#### TASK TO CARRY OUT:
Output each entry that follows exactly. Images stay out.

#### INPUT:
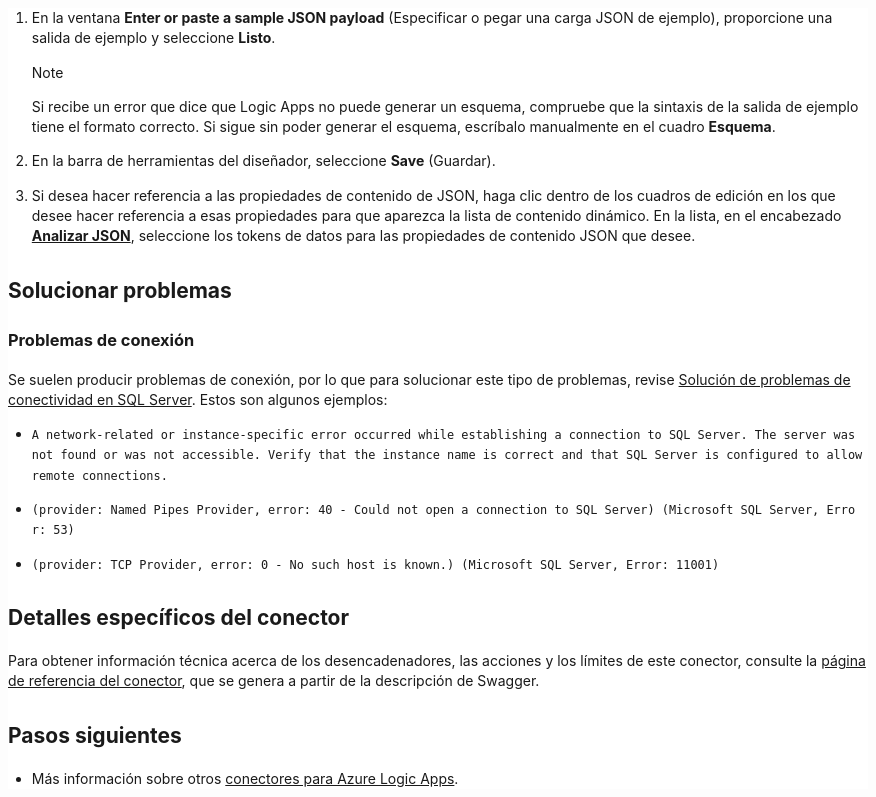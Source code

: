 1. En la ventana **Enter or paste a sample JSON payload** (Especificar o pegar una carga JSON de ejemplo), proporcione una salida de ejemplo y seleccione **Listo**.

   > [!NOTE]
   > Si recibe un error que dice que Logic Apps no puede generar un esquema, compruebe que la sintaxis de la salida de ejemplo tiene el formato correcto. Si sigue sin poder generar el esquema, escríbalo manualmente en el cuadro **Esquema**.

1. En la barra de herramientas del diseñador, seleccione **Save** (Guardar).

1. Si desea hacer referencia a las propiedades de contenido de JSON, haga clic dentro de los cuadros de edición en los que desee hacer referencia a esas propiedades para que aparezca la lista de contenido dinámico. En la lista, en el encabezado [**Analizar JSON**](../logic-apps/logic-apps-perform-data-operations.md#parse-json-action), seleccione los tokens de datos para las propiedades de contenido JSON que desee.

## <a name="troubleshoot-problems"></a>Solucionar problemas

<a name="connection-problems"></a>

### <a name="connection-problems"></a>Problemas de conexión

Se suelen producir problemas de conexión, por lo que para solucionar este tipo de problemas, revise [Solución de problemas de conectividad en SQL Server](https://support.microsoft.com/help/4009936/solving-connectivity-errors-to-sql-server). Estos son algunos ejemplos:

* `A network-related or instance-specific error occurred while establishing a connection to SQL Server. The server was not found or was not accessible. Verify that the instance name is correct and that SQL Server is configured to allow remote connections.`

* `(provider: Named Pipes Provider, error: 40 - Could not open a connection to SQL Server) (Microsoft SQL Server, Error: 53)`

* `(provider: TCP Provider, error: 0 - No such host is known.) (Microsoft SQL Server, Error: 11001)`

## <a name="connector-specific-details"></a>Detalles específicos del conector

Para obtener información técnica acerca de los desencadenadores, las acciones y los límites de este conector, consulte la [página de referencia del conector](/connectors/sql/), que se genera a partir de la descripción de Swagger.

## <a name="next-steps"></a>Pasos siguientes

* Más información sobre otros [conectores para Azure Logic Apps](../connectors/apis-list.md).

#### EXPECTED ANSWER:
Source code

: 1. En la ventana **Enter or paste a sample JSON payload** (Especificar o pegar una carga JSON de ejemplo), proporcione una salida de ejemplo y seleccione **Listo**.

   > [!NOTE]
   > Si recibe un error que dice que Logic Apps no puede generar un esquema, compruebe que la sintaxis de la salida de ejemplo tiene el formato correcto. Si sigue sin poder generar el esquema, escríbalo manualmente en el cuadro **Esquema**.

1. En la barra de herramientas del diseñador, seleccione **Save** (Guardar).

1. Si desea hacer referencia a las propiedades de contenido de JSON, haga clic dentro de los cuadros de edición en los que desee hacer referencia a esas propiedades para que aparezca la lista de contenido dinámico. En la lista, en el encabezado [**Analizar JSON**](../logic-apps/logic-apps-perform-data-operations.md#parse-json-action), seleccione los tokens de datos para las propiedades de contenido JSON que desee.

## <a name="troubleshoot-problems"></a>Solucionar problemas

<a name="connection-problems"></a>

### <a name="connection-problems"></a>Problemas de conexión

Se suelen producir problemas de conexión, por lo que para solucionar este tipo de problemas, revise [Solución de problemas de conectividad en SQL Server](https://support.microsoft.com/help/4009936/solving-connectivity-errors-to-sql-server). Estos son algunos ejemplos:

* `A network-related or instance-specific error occurred while establishing a connection to SQL Server. The server was not found or was not accessible. Verify that the instance name is correct and that SQL Server is configured to allow remote connections.`

* `(provider: Named Pipes Provider, error: 40 - Could not open a connection to SQL Server) (Microsoft SQL Server, Error: 53)`

* `(provider: TCP Provider, error: 0 - No such host is known.) (Microsoft SQL Server, Error: 11001)`

## <a name="connector-specific-details"></a>Detalles específicos del conector

Para obtener información técnica acerca de los desencadenadores, las acciones y los límites de este conector, consulte la [página de referencia del conector](/connectors/sql/), que se genera a partir de la descripción de Swagger.

## <a name="next-steps"></a>Pasos siguientes

* Más información sobre otros [conectores para Azure Logic Apps](../connectors/apis-list.md).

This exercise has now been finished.